Where does the string "family" appear in the listing below? Copy every line where it does.
++++
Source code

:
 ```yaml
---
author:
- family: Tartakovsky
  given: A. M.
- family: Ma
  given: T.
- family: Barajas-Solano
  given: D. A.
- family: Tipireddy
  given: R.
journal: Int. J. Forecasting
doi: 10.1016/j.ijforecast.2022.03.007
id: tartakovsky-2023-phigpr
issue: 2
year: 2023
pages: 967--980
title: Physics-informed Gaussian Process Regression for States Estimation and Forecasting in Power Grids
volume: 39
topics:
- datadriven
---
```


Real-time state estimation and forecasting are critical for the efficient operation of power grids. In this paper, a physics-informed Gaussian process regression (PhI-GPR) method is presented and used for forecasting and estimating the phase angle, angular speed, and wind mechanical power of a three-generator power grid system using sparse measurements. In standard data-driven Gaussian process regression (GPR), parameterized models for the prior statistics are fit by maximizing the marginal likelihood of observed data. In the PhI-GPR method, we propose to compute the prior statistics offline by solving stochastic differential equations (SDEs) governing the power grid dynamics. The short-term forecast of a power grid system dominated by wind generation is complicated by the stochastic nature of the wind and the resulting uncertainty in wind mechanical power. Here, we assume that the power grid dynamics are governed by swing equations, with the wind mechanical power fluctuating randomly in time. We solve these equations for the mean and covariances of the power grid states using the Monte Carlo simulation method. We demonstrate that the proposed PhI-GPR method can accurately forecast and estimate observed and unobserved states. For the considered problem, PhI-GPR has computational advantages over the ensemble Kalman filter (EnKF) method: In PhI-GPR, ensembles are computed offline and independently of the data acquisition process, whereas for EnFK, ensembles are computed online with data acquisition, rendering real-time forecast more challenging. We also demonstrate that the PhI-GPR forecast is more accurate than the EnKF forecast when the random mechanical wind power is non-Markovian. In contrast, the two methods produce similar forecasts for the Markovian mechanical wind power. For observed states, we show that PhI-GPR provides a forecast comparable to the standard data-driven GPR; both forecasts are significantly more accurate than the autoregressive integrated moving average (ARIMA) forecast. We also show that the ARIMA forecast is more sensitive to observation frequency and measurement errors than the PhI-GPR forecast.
++++
## Expected answer
- family: Tartakovsky
- family: Ma
- family: Barajas-Solano
- family: Tipireddy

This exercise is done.